In addition, when a conductive material such as a metal powder is combined with an aqueous binder, problems such as the settling of the conductive material and the deterioration of the electromagnetic wave shielding performance due to the spread of the metal powder remain. Was. In order to reduce the specific gravity to solve the problem of the conductive material settling in the binder solution, a method of preparing the conductive material by providing a plating layer on the surface of the resin hollow body or coating with a conductive paint Although methods are being studied, they are not adopted because of problems such as low productivity and high cost due to difficult processing in the isolated state and complicated processing steps.

Also, no effective method has been established for preventing metal powder.

[0005] Also, as is well known, electronic devices are rapidly being technologically renovated, and it is customary to replace them with new types in the next 13 years.
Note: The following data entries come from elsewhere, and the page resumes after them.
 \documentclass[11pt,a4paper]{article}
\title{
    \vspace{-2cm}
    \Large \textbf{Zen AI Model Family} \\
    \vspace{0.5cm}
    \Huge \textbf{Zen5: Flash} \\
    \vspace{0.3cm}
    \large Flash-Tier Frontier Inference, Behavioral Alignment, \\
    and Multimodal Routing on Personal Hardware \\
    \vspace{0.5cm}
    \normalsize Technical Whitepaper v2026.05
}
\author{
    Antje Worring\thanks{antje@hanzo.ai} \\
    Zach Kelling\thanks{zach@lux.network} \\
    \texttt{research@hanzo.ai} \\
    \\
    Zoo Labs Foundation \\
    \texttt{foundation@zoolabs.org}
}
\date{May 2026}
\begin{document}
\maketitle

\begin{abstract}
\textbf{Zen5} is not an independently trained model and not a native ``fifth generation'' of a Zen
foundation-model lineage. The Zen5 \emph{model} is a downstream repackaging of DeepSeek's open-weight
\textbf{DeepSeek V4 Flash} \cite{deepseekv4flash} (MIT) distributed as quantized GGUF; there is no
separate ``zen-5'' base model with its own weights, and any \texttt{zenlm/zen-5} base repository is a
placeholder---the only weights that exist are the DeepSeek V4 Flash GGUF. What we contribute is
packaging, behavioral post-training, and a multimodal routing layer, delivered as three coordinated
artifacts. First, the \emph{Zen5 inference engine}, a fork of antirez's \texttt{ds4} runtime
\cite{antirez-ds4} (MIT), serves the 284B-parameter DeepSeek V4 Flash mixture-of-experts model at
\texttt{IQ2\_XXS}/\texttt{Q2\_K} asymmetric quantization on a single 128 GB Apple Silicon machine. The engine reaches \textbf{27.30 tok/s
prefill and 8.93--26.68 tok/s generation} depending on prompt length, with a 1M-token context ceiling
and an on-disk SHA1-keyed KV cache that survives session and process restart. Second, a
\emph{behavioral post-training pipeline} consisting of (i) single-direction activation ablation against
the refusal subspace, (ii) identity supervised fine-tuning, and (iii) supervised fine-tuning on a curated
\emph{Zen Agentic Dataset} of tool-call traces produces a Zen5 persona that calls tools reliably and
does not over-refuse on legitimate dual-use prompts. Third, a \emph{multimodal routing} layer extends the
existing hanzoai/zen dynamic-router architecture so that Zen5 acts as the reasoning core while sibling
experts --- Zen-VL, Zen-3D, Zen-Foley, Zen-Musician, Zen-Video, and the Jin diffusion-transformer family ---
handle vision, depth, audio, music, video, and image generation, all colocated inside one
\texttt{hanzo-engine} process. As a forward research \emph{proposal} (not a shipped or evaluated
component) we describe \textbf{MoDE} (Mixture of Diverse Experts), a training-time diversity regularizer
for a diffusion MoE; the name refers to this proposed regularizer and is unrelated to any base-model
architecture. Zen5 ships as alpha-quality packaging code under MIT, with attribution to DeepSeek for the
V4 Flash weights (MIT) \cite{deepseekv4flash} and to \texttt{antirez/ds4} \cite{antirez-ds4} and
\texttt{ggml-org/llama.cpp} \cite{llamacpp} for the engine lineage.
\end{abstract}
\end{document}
When an electronic device coated with shielding paint is updated to a new type, the used device is discarded. On the other hand, cases in which materials molded from various resins used in the housing are recycled for effective use of resources are increasing, but if foreign matter is mixed in the housing, the purity of the material will be reduced. It is difficult to secure them, and the point of recycling is also an issue.

However, at present, the electromagnetic wave shielding paint applied to the inner wall of the housing dissolves and bonds the housing plastic with an organic solvent, which causes problems such as poor releasability and time-consuming recycling work! /

Patent document 1: JP-A-5-12917

Patent Document 2: JP-A-10-217397

Disclosure of the invention

Problems to be solved by the invention

[0006] The present invention solves the above-mentioned problems, that is, problems related to health and fire prevention management related to the organic solvent contained in the resin binder, and a problem that the electromagnetic wave shielding performance is deteriorated due to the increase of metal powder. Solved, and at the same time, while ensuring adhesion to the housing, the coating film swelled by immersion in alcohol, etc., causing the alcohol, etc. to enter the interface between the resin material and the coating film, and peeling off the coating film Therefore, it has been made to facilitate the recycling of the used resin materials as resources, and will be described in detail below.

Means for solving the problem

[0007] In order to solve the above-mentioned problems, in the present invention, silver powder or silver powder is used as a conductive material. The desired purpose could be achieved by preparing a combination of Z and silver-coated copper powder with an aqueous resin emulsion.

The invention's effect

[0008] Since the electromagnetic wave shielding water-based paint according to the present invention is based on a resin emulsion containing no organic solvent, there are no problems related to the volatilization of the solvent, such as health and disaster prevention. The coating operation can be performed with care.

In addition, since silver powder or Z and silver-coated copper powder are in a state of being coordinated or adsorbed to a hydrophilic group coordinated to the outside of the resin emulsion, it is stable and stable because it is possible to avoid iridescence. The effect is that high-performance conductivity and electromagnetic wave shielding properties can be ensured, and even if used for a long time, it can be used without any problem.

Further, by using copper powder as the conductive filler, it is possible to realize high-performance shielding performance as compared with conductive paint.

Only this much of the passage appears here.